Consider the following DataFrame, evs, which has 32 rows total.

No description has been provided for this image

And consider the pivot table that contains the distribution of “BodyStyle” for all “Brands” in evs, other than Nissan.

evs.pivot_table(index='Brand', columns='BodyStyle', values='BodyStyle', aggfunc='count').

No description has been provided for this image
Suppose we ran the following lines of code:

tesla = evs[evs.get("Brand") == "Tesla"]

bmw = evs[evs.get("Brand") == "BMW"]

audi = evs[evs.get("Brand") == "Audi"]

Question: How many rows does the DataFrame combo have?

combo = tesla.merge(bmw, on="BodyStyle").merge(audi, on="BodyStyle")

Hint: When we leave the how parameter empty, .merge defaults to an inner join.

Click here to see the answer to the previous activity.

Answer: 35¶

First, we need to determine the number of rows in tesla.merge(bmw, on="BodyStyle"), and then determine the number of rows in combo. For the purposes of the solution, let’s use temp to refer to the first merged DataFrame, tesla.merge(bmw, on="BodyStyle").

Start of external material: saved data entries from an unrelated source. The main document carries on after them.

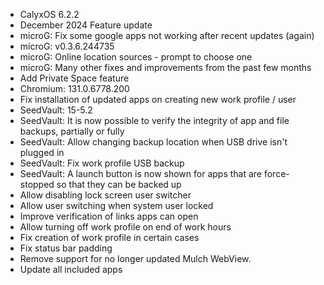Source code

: * CalyxOS 6.2.2
* December 2024 Feature update
* microG: Fix some google apps not working after recent updates (again)
* microG: v0.3.6.244735
* microG: Online location sources - prompt to choose one
* microG: Many other fixes and improvements from the past few months
* Add Private Space feature
* Chromium: 131.0.6778.200
* Fix installation of updated apps on creating new work profile / user
* SeedVault: 15-5.2
* SeedVault: It is now possible to verify the integrity of app and file backups, partially or fully
* SeedVault: Allow changing backup location when USB drive isn't plugged in
* SeedVault: Fix work profile USB backup
* SeedVault: A launch button is now shown for apps that are force-stopped so that they can be backed up
* Allow disabling lock screen user switcher
* Allow user switching when system user locked
* Improve verification of links apps can open
* Allow turning off work profile on end of work hours
* Fix creation of work profile in certain cases
* Fix status bar padding
* Remove support for no longer updated Mulch WebView.
* Update all included apps
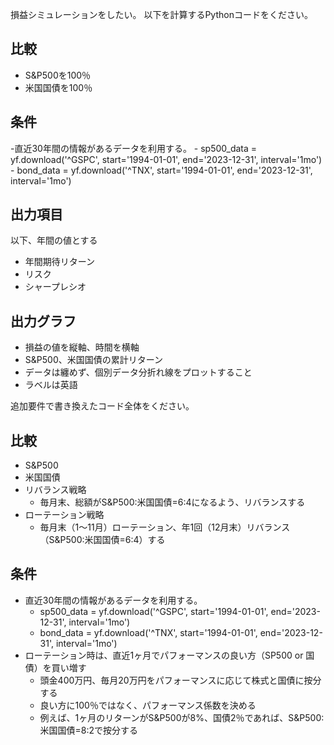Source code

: 損益シミュレーションをしたい。
以下を計算するPythonコードをください。

## 比較
- S&P500を100％
- 米国国債を100％

## 条件
-直近30年間の情報があるデータを利用する。
	- sp500_data = yf.download('^GSPC', start='1994-01-01', end='2023-12-31', interval='1mo')
	- bond_data = yf.download('^TNX', start='1994-01-01', end='2023-12-31', interval='1mo')

## 出力項目
以下、年間の値とする
- 年間期待リターン
- リスク
- シャープレシオ

## 出力グラフ
- 損益の値を縦軸、時間を横軸
- S&P500、米国国債の累計リターン
- データは纏めず、個別データ分折れ線をプロットすること
- ラベルは英語




追加要件で書き換えたコード全体をください。

## 比較
- S&P500
- 米国国債
- リバランス戦略
	- 毎月末、総額がS&P500:米国国債=6:4になるよう、リバランスする
- ローテーション戦略
	- 毎月末（1〜11月）ローテーション、年1回（12月末）リバランス（S&P500:米国国債=6:4）する

## 条件
- 直近30年間の情報があるデータを利用する。
	- sp500_data = yf.download('^GSPC', start='1994-01-01', end='2023-12-31', interval='1mo')
    - bond_data = yf.download('^TNX', start='1994-01-01', end='2023-12-31', interval='1mo')
- ローテーション時は、直近1ヶ月でパフォーマンスの良い方（SP500 or 国債）を買い増す
	- 頭金400万円、毎月20万円をパフォーマンスに応じて株式と国債に按分する
	- 良い方に100％ではなく、パフォーマンス係数を決める
	- 例えば、1ヶ月のリターンがS&P500が8%、国債2％であれば、S&P500:米国国債=8:2で按分する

Step 1: Merging Tesla and BMW (temp)¶

When merging two DataFrames, the resulting DataFrame (temp) contains a row for every match between the two columns being merged, while rows without matches are excluded. In this case, the column of interest is BodyStyle.

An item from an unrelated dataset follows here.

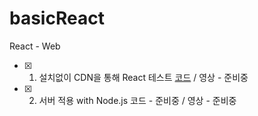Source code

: # basicReact
React - Web

- [x] 1. 설치없이 CDN을 통해 React 테스트 [코드](https://github.com/doyle-flutter/basicReact/tree/main/reactCdn) / 영상 - 준비중
- [x] 2. 서버 적용 with Node.js 코드 - 준비중 / 영상 - 준비중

Matches Between Tesla and BMW:¶

  • SUV: Tesla has $4$ rows for "SUV", and BMW has $1$ row for "SUV".
    $$ 4 \times 1 = 4 \text{ SUV rows in } temp $$
  • Sedan: Tesla has $3$ rows for "Sedan", and BMW has $1$ row for "Sedan".
    $$ 3 \times 1 = 3 \text{ Sedan rows in } temp $$

Thus, the total number of rows in temp is: $$ 4 + 3 = 7 \text{ rows} $$

Step 2: Merging temp with Audi (combo)¶

Now, we merge temp with the Audi DataFrame, again on BodyStyle. Each row in temp matches with rows in Audi based on the same "BodyStyle".

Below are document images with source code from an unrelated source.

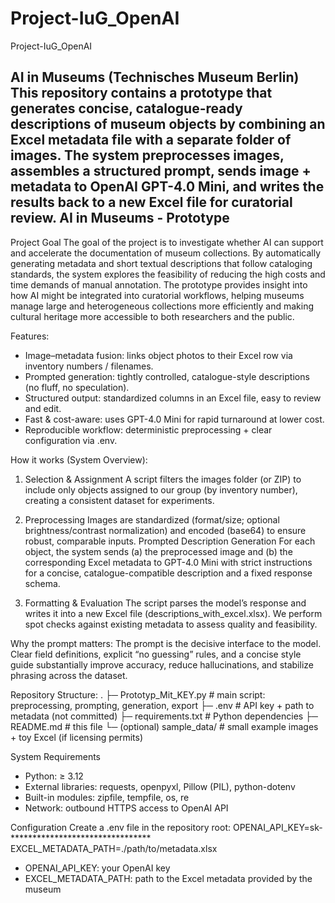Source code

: # Project-IuG_OpenAI
Project-IuG_OpenAI

AI in Museums (Technisches Museum Berlin)
This repository contains a prototype that generates concise, catalogue-ready descriptions of museum objects by combining an Excel metadata file with a separate folder of images. The system preprocesses images, assembles a structured prompt, sends image + metadata to OpenAI GPT-4.0 Mini, and writes the results back to a new Excel file for curatorial review.
AI in Museums - Prototype
---

Project Goal
The goal of the project is to investigate whether AI can support and accelerate the documentation of museum collections. By automatically generating metadata and short textual descriptions that follow cataloging standards, the system explores the feasibility of reducing the high costs and time demands of manual annotation. The prototype provides insight into how AI might be integrated into curatorial workflows, helping museums manage large and heterogeneous collections more efficiently and making cultural heritage more accessible to both researchers and the public.

Features:
- Image–metadata fusion: links object photos to their Excel row via inventory numbers / filenames.
- Prompted generation: tightly controlled, catalogue-style descriptions (no fluff, no speculation).
- Structured output: standardized columns in an Excel file, easy to review and edit.
- Fast & cost-aware: uses GPT-4.0 Mini for rapid turnaround at lower cost.
- Reproducible workflow: deterministic preprocessing + clear configuration via .env.

How it works (System Overview): 
1. Selection & Assignment
A script filters the images folder (or ZIP) to include only objects assigned to our group (by inventory number), creating a consistent dataset for experiments.

2. Preprocessing
Images are standardized (format/size; optional brightness/contrast normalization) and encoded (base64) to ensure robust, comparable inputs. Prompted Description Generation
For each object, the system sends (a) the preprocessed image and (b) the corresponding Excel metadata to GPT-4.0 Mini with strict instructions for a concise, catalogue-compatible description and a fixed response schema.

3. Formatting & Evaluation
The script parses the model’s response and writes it into a new Excel file (descriptions_with_excel.xlsx). We perform spot checks against existing metadata to assess quality and feasibility.

Why the prompt matters: The prompt is the decisive interface to the model. Clear field definitions, explicit “no guessing” rules, and a concise style guide substantially improve accuracy, reduce hallucinations, and stabilize phrasing across the dataset.

Repository Structure:
.
├─ Prototyp_Mit_KEY.py        # main script: preprocessing, prompting, generation, export
├─ .env                       # API key + path to metadata (not committed)
├─ requirements.txt           # Python dependencies
├─ README.md                  # this file
└─ (optional) sample_data/    # small example images + toy Excel (if licensing permits)

System Requirements
- Python: ≥ 3.12
- External libraries: requests, openpyxl, Pillow (PIL), python-dotenv
- Built-in modules: zipfile, tempfile, os, re
- Network: outbound HTTPS access to OpenAI API

Configuration
Create a .env file in the repository root:
OPENAI_API_KEY=sk-********************************
EXCEL_METADATA_PATH=./path/to/metadata.xlsx
- OPENAI_API_KEY: your OpenAI key
- EXCEL_METADATA_PATH: path to the Excel metadata provided by the museum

Matches Between temp and Audi:¶

  • SUV: temp has $4$ rows for "SUV", and Audi has $8$ rows for "SUV".
    $$ 4 \times 8 = 32 \text{ SUV rows in } combo $$
  • Sedan: temp has $3$ rows for "Sedan", and Audi has $1$ row for "Sedan".
    $$ 3 \times 1 = 3 \text{ Sedan rows in } combo $$

Thus, the total number of rows in combo is: $$ 32 + 3 = 35 $$

Note: You may notice that 35 is the result of multiplying the "SUV" and "Sedan" columns in the DataFrame provided, and adding up the results.